= Not every $x$ belongs to the elliptic curve over a non quadratically closed field
One major difference between the <elliptic curve over a finite field> or the <elliptic curve over the rational numbers> the <elliptic curve over the real numbers> is that not every possible $x$ generates a member of the curve.
This is because on the <equation Definition of the elliptic curves> we see that given an $x$, we calculate $x^3 + ax + b$, which always produces an element $y^2$.
But then we are not necessarily able to find an $y$ for the $y^2$, because not all <field (mathematics)>[fields] are not <quadratically closed fields>.
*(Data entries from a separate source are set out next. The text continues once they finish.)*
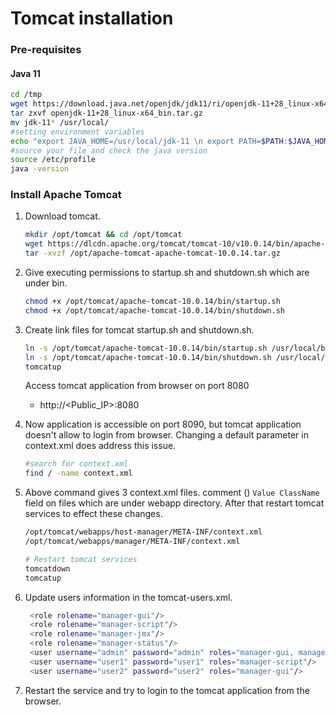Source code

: # Tomcat installation
### Pre-requisites
#### Java 11
   ```sh
   cd /tmp  
   wget https://download.java.net/openjdk/jdk11/ri/openjdk-11+28_linux-x64_bin.tar.gz
   tar zxvf openjdk-11+28_linux-x64_bin.tar.gz
   mv jdk-11* /usr/local/
   #setting environment variables
   echo "export JAVA_HOME=/usr/local/jdk-11 \n export PATH=$PATH:$JAVA_HOME/bin" > /etc/profile.d/jdk.sh
   #source your file and check the java version
   source /etc/profile
   java -version
   ```
### Install Apache Tomcat
1. Download tomcat.
   ```sh 
   mkdir /opt/tomcat && cd /opt/tomcat
   wget https://dlcdn.apache.org/tomcat/tomcat-10/v10.0.14/bin/apache-tomcat-10.0.14.tar.gz
   tar -xvzf /opt/apache-tomcat-apache-tomcat-10.0.14.tar.gz
   ```
2. Give executing permissions to startup.sh and shutdown.sh which are under bin. 
   ```sh
   chmod +x /opt/tomcat/apache-tomcat-10.0.14/bin/startup.sh 
   chmod +x /opt/tomcat/apache-tomcat-10.0.14/bin/shutdown.sh
   ```
3. Create link files for tomcat startup.sh and shutdown.sh.
   ```sh
   ln -s /opt/tomcat/apache-tomcat-10.0.14/bin/startup.sh /usr/local/bin/tomcatup
   ln -s /opt/tomcat/apache-tomcat-10.0.14/bin/shutdown.sh /usr/local/bin/tomcatdown
   tomcatup
   ```
   
    Access tomcat application from browser on port 8080  
   - http://<Public_IP>:8080

4. Now application is accessible on port 8090, but tomcat application doesn't allow to login from browser. Changing a default parameter in context.xml does address this issue.
   ```sh
   #search for context.xml
   find / -name context.xml
   ```
5. Above command gives 3 context.xml files. comment (<!-- & -->) `Value ClassName` field on files which are under webapp directory. After that restart tomcat services to effect these changes. 
   ```sh 
   /opt/tomcat/webapps/host-manager/META-INF/context.xml
   /opt/tomcat/webapps/manager/META-INF/context.xml
   
   # Restart tomcat services
   tomcatdown  
   tomcatup
   ```
6. Update users information in the tomcat-users.xml.
   ```sh
	<role rolename="manager-gui"/>
	<role rolename="manager-script"/>
	<role rolename="manager-jmx"/>
	<role rolename="manager-status"/>
	<user username="admin" password="admin" roles="manager-gui, manager-script, manager-jmx, manager-status"/>
	<user username="user1" password="user1" roles="manager-script"/>
	<user username="user2" password="user2" roles="manager-gui"/>
   ```
7. Restart the service and try to login to the tomcat application from the browser.

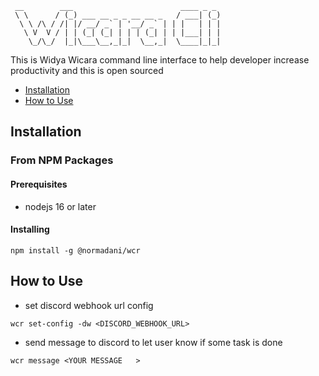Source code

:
 ```
 __        ___                        ____ _ _ 
 \ \      / (_) ___ __ _ _ __ __ _   / ___| (_)
  \ \ /\ / /| |/ __/ _` | '__/ _` | | |   | | |
   \ V  V / | | (_| (_| | | | (_| | | |___| | |
    \_/\_/  |_|\___\__,_|_|  \__,_|  \____|_|_|
```

This is Widya Wicara command line interface to help developer increase productivity and this is open sourced

- [Installation](#installation)
- [How to Use](#howtouse)

## Installation
### From NPM Packages 
#### Prerequisites
- nodejs 16 or later 
#### Installing 

```
npm install -g @normadani/wcr 
```

## How to Use
- set discord webhook url config 

```
wcr set-config -dw <DISCORD_WEBHOOK_URL>
```

- send message to discord to let user know if some task is done

```
wcr message <YOUR MESSAGE   >
```
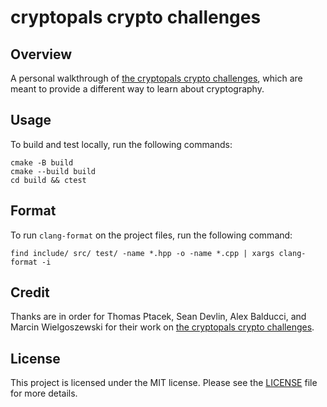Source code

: # cryptopals crypto challenges

## Overview

A personal walkthrough of [the cryptopals crypto challenges](https://cryptopals.com/), which are meant to provide a different way to learn about cryptography. 

## Usage

To build and test locally, run the following commands:
```
cmake -B build
cmake --build build
cd build && ctest
```

## Format

To run `clang-format` on the project files, run the following command:
```
find include/ src/ test/ -name *.hpp -o -name *.cpp | xargs clang-format -i
```

## Credit

Thanks are in order for Thomas Ptacek, Sean Devlin, Alex Balducci, and Marcin Wielgoszewski for their work on [the cryptopals crypto challenges](https://cryptopals.com/).

## License

This project is licensed under the MIT license. Please see the [LICENSE](LICENSE) file for more details.
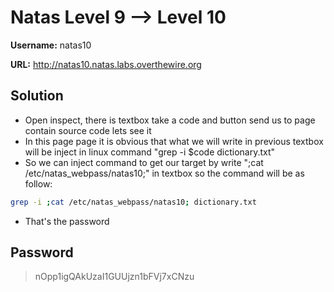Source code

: # Natas Level 9 --> Level 10

**Username:** natas10

**URL:**      http://natas10.natas.labs.overthewire.org

## Solution
* Open inspect, there is textbox take a code and button send us to page contain source code lets see it
* In this page page it is obvious that what we will write in previous textbox will be inject in linux command "grep -i $code dictionary.txt"
* So we can inject command to get our target by write ";cat /etc/natas_webpass/natas10;" in textbox so the command will be as follow:
```bash
grep -i ;cat /etc/natas_webpass/natas10; dictionary.txt
```
* That's the password


## Password
> nOpp1igQAkUzaI1GUUjzn1bFVj7xCNzu  

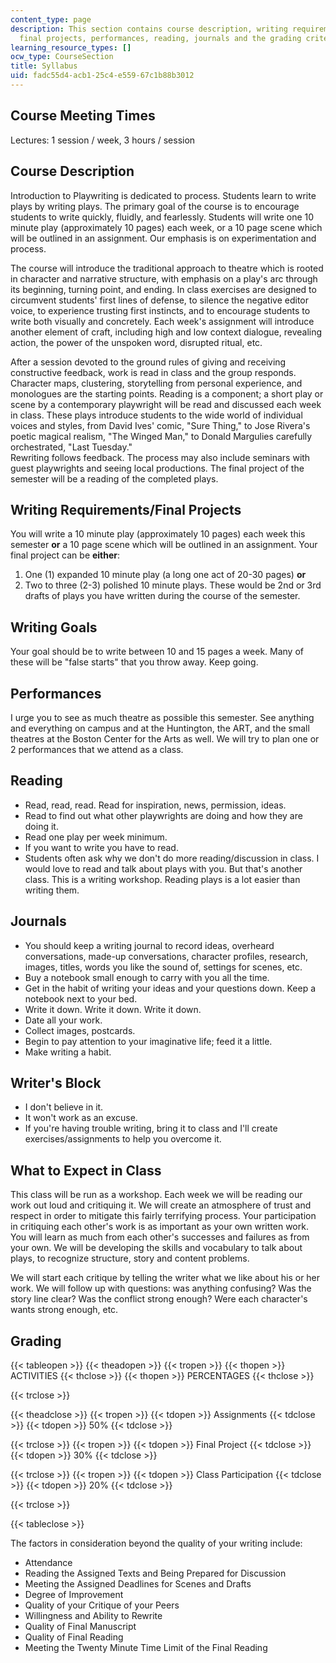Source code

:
 ```yaml
---
content_type: page
description: This section contains course description, writing requirements, goals,
  final projects, performances, reading, journals and the grading criteria.
learning_resource_types: []
ocw_type: CourseSection
title: Syllabus
uid: fadc55d4-acb1-25c4-e559-67c1b88b3012
---
```


Course Meeting Times
--------------------

Lectures: 1 session / week, 3 hours / session

Course Description
------------------

Introduction to Playwriting is dedicated to process. Students learn to write plays by writing plays. The primary goal of the course is to encourage students to write quickly, fluidly, and fearlessly. Students will write one 10 minute play (approximately 10 pages) each week, or a 10 page scene which will be outlined in an assignment. Our emphasis is on experimentation and process.

The course will introduce the traditional approach to theatre which is rooted in character and narrative structure, with emphasis on a play's arc through its beginning, turning point, and ending. In class exercises are designed to circumvent students' first lines of defense, to silence the negative editor voice, to experience trusting first instincts, and to encourage students to write both visually and concretely. Each week's assignment will introduce another element of craft, including high and low context dialogue, revealing action, the power of the unspoken word, disrupted ritual, etc.

After a session devoted to the ground rules of giving and receiving constructive feedback, work is read in class and the group responds. Character maps, clustering, storytelling from personal experience, and monologues are the starting points. Reading is a component; a short play or scene by a contemporary playwright will be read and discussed each week in class. These plays introduce students to the wide world of individual voices and styles, from David Ives' comic, "Sure Thing," to Jose Rivera's poetic magical realism, "The Winged Man," to Donald Margulies carefully orchestrated, "Last Tuesday."  
Rewriting follows feedback. The process may also include seminars with guest playwrights and seeing local productions. The final project of the semester will be a reading of the completed plays.

Writing Requirements/Final Projects
-----------------------------------

You will write a 10 minute play (approximately 10 pages) each week this semester **or** a 10 page scene which will be outlined in an assignment. Your final project can be **either**:

1.  One (1) expanded 10 minute play (a long one act of 20-30 pages) **or**
2.  Two to three (2-3) polished 10 minute plays. These would be 2nd or 3rd drafts of plays you have written during the course of the semester.

Writing Goals
-------------

Your goal should be to write between 10 and 15 pages a week. Many of these will be "false starts" that you throw away. Keep going.

Performances
------------

I urge you to see as much theatre as possible this semester. See anything and everything on campus and at the Huntington, the ART, and the small theatres at the Boston Center for the Arts as well. We will try to plan one or 2 performances that we attend as a class.

Reading
-------

*   Read, read, read. Read for inspiration, news, permission, ideas.
*   Read to find out what other playwrights are doing and how they are doing it.
*   Read one play per week minimum.
*   If you want to write you have to read.
*   Students often ask why we don't do more reading/discussion in class. I would love to read and talk about plays with you. But that's another class. This is a writing workshop. Reading plays is a lot easier than writing them.

Journals
--------

*   You should keep a writing journal to record ideas, overheard conversations, made-up conversations, character profiles, research, images, titles, words you like the sound of, settings for scenes, etc.
*   Buy a notebook small enough to carry with you all the time.
*   Get in the habit of writing your ideas and your questions down. Keep a notebook next to your bed.
*   Write it down. Write it down. Write it down.
*   Date all your work.
*   Collect images, postcards.
*   Begin to pay attention to your imaginative life; feed it a little.
*   Make writing a habit.

Writer's Block
--------------

*   I don't believe in it.
*   It won't work as an excuse.
*   If you're having trouble writing, bring it to class and I'll create exercises/assignments to help you overcome it.

What to Expect in Class
-----------------------

This class will be run as a workshop. Each week we will be reading our work out loud and critiquing it. We will create an atmosphere of trust and respect in order to mitigate this fairly terrifying process. Your participation in critiquing each other's work is as important as your own written work. You will learn as much from each other's successes and failures as from your own. We will be developing the skills and vocabulary to talk about plays, to recognize structure, story and content problems.

We will start each critique by telling the writer what we like about his or her work. We will follow up with questions: was anything confusing? Was the story line clear? Was the conflict strong enough? Were each character's wants strong enough, etc.

Grading
-------

{{< tableopen >}}
{{< theadopen >}}
{{< tropen >}}
{{< thopen >}}
ACTIVITIES
{{< thclose >}}
{{< thopen >}}
PERCENTAGES
{{< thclose >}}

{{< trclose >}}

{{< theadclose >}}
{{< tropen >}}
{{< tdopen >}}
Assignments
{{< tdclose >}}
{{< tdopen >}}
50%
{{< tdclose >}}

{{< trclose >}}
{{< tropen >}}
{{< tdopen >}}
Final Project
{{< tdclose >}}
{{< tdopen >}}
30%
{{< tdclose >}}

{{< trclose >}}
{{< tropen >}}
{{< tdopen >}}
Class Participation
{{< tdclose >}}
{{< tdopen >}}
20%
{{< tdclose >}}

{{< trclose >}}

{{< tableclose >}}

  

The factors in consideration beyond the quality of your writing include:

*   Attendance
*   Reading the Assigned Texts and Being Prepared for Discussion
*   Meeting the Assigned Deadlines for Scenes and Drafts
*   Degree of Improvement
*   Quality of your Critique of your Peers
*   Willingness and Ability to Rewrite
*   Quality of Final Manuscript
*   Quality of Final Reading
*   Meeting the Twenty Minute Time Limit of the Final Reading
For example: with $a = 1$ and $b = 1$, taking $x = 1$ gives:
$$
y^2 = 1^3 + 1 \times 1 + 1 = 3
$$
and therefore there is no $y \in \Q$ that satisfies the equation. So $x = 1$ is not on the curve if we consider this <elliptic curve over the rational numbers>.
That $x$ would also not belong to <Elliptic curve over the finite field> $\F_4$, because doing everything $\mod 4$ we have:
$$
\begin{aligned}
0*0 &= 0 & &\mod 4 \\
1*1 &= 1 & &\mod 4 \\
2*2 &= 4 &= 0 &\mod 4 \\
3*3 &= 9 &= 1 &\mod 4 \\
\end{aligned}
$$
Therefore, there is no element $y \in \F_4$ such that $y \times y = 2$ or $y \times y = 3$, i.e. $2$ and $3$ don't have a <multiplicative inverse>.
For the <real numbers>, it would work however, because the <real numbers> are a <quadratically closed field>, and $\sqrt{3} \in \R$.
For this reason, it is not necessarily trivial to determine the <number of elements of an elliptic curve>.